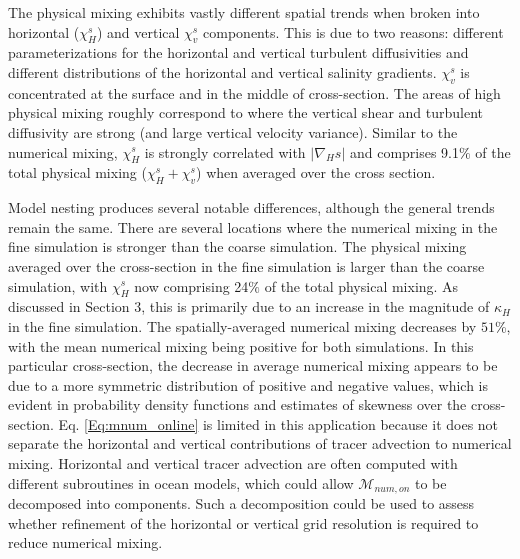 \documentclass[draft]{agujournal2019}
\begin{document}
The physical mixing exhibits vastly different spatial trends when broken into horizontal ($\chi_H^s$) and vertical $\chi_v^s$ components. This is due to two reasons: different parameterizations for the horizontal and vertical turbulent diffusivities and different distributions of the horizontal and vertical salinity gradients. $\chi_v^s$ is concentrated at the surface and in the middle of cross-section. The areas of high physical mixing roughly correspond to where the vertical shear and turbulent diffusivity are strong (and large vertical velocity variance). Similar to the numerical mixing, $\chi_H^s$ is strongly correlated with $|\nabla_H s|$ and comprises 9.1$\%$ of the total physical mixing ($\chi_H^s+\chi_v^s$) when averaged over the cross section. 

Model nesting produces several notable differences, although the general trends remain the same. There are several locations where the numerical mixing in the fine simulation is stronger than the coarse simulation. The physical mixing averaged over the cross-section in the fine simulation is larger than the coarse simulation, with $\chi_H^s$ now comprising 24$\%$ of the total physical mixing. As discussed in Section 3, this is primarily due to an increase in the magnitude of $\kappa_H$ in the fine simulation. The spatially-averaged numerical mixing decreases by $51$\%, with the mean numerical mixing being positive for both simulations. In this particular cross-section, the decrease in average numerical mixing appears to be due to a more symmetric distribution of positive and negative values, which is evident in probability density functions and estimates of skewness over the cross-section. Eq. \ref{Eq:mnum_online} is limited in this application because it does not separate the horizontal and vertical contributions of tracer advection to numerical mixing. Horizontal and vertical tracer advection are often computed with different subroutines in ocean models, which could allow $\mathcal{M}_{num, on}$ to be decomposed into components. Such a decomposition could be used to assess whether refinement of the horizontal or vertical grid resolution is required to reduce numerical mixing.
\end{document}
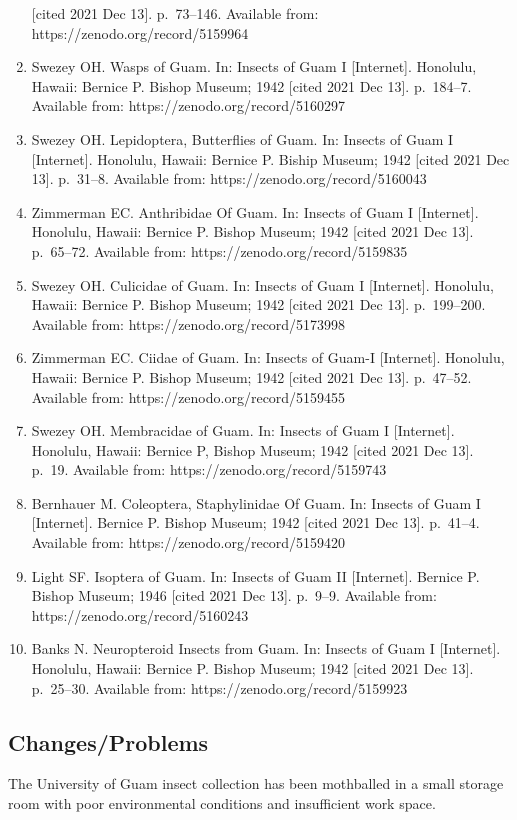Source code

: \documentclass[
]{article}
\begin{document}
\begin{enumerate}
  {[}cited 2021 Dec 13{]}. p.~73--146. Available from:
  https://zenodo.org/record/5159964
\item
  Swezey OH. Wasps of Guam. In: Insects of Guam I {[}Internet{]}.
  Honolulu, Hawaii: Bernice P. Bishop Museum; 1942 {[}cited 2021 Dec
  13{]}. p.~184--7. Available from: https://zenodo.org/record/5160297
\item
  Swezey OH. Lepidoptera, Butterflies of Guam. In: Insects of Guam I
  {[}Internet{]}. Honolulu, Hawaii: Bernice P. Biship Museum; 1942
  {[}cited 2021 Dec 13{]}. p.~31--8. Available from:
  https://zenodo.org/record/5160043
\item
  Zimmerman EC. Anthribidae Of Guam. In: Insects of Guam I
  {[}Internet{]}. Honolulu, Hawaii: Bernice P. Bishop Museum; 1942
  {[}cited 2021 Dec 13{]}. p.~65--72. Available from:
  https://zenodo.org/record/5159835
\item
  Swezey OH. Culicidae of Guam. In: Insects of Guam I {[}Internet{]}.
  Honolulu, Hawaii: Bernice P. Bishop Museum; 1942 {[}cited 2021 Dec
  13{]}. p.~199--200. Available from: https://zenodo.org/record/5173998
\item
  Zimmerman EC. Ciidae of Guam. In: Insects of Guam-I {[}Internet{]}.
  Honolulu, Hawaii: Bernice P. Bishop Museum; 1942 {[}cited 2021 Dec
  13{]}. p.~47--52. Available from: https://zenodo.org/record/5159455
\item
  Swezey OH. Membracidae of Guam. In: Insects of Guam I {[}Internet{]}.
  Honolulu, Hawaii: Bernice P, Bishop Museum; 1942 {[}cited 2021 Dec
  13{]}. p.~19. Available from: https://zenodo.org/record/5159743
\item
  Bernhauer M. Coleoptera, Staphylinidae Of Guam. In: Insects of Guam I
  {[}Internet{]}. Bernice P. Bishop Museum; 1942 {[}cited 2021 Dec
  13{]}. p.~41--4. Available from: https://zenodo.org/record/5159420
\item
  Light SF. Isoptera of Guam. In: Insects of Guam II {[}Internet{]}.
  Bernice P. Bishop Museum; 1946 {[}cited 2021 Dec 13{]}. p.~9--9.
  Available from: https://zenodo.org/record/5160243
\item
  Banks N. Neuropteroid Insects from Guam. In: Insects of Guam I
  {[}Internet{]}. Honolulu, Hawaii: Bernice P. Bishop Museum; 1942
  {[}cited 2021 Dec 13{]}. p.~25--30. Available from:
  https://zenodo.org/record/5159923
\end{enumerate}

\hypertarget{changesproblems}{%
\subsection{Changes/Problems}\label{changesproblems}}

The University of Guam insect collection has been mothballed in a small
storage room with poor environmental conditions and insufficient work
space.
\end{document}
──────────
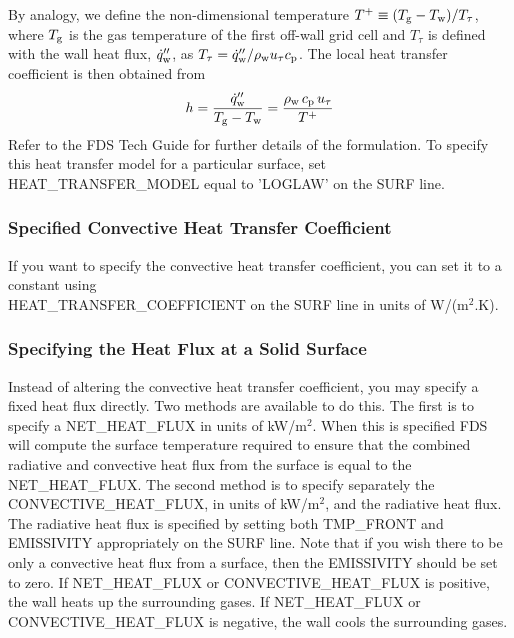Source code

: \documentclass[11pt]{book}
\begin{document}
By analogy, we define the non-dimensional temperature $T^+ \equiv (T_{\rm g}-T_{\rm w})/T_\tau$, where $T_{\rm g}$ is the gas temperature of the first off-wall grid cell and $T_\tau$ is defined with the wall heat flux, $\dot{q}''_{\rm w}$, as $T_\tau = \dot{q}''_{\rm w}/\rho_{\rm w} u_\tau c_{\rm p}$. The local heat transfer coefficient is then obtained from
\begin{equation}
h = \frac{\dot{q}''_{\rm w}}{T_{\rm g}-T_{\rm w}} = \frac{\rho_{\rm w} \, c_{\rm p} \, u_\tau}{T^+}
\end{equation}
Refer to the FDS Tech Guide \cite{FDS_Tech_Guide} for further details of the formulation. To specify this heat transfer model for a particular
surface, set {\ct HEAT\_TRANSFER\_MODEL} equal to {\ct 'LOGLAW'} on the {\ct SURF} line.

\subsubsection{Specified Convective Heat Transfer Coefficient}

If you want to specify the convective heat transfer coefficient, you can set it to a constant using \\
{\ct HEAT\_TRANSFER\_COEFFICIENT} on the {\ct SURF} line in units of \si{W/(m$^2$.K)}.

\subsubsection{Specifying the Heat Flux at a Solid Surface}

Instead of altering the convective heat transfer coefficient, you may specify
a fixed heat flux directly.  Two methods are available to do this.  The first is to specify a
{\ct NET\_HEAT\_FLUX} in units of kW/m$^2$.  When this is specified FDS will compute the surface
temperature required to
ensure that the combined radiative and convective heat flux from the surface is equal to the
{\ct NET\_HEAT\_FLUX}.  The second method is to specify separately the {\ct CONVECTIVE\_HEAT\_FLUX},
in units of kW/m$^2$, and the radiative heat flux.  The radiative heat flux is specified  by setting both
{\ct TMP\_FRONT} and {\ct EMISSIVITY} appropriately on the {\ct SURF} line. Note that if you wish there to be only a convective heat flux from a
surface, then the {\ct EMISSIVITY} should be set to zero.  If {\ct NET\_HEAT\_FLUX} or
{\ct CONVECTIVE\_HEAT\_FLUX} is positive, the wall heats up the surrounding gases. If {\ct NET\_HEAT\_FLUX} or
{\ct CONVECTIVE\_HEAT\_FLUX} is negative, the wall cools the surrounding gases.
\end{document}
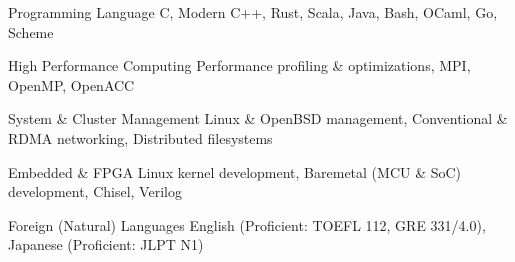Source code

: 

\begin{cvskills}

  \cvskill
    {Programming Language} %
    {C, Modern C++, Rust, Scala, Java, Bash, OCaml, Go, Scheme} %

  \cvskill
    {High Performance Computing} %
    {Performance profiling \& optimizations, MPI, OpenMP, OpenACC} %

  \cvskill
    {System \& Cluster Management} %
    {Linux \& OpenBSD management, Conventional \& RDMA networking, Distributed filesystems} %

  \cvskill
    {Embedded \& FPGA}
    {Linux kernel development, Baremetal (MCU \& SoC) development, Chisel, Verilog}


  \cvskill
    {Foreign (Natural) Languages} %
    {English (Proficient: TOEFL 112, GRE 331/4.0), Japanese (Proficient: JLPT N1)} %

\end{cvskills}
──────────
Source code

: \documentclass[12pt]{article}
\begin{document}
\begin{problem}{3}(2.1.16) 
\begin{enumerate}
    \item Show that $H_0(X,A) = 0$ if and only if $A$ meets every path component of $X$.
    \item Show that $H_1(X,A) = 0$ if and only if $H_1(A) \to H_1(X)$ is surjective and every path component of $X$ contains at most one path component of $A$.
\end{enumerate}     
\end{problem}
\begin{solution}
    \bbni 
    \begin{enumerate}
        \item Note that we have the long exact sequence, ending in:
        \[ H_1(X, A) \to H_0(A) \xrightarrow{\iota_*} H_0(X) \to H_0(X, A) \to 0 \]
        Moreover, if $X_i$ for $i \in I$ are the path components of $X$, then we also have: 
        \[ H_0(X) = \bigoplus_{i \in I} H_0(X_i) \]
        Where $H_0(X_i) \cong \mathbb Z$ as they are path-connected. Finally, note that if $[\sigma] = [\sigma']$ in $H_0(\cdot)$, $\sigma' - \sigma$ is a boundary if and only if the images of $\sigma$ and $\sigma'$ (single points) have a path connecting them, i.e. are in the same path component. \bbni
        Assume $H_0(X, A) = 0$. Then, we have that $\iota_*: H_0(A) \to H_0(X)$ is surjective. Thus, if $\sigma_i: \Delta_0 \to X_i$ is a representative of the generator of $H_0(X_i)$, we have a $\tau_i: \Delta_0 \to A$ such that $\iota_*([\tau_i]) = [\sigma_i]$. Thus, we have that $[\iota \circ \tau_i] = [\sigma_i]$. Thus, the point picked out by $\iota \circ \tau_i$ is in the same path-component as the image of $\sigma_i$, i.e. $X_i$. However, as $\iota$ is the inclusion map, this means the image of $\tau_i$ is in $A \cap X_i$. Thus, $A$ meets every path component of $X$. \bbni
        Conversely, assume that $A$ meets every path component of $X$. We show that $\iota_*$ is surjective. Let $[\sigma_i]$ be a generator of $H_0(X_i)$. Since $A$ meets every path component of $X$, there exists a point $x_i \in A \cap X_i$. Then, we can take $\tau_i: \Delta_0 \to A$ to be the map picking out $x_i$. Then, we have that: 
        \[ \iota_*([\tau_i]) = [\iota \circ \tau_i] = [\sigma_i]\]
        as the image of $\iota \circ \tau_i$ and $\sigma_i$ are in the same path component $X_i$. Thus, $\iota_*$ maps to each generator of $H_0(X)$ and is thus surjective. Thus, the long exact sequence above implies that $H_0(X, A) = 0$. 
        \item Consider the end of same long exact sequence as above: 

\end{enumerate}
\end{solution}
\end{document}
──────────
### Your instructions
Your reply must be one number: the count of lines in the records above that contain the string "sequence".

### Answer for the task
3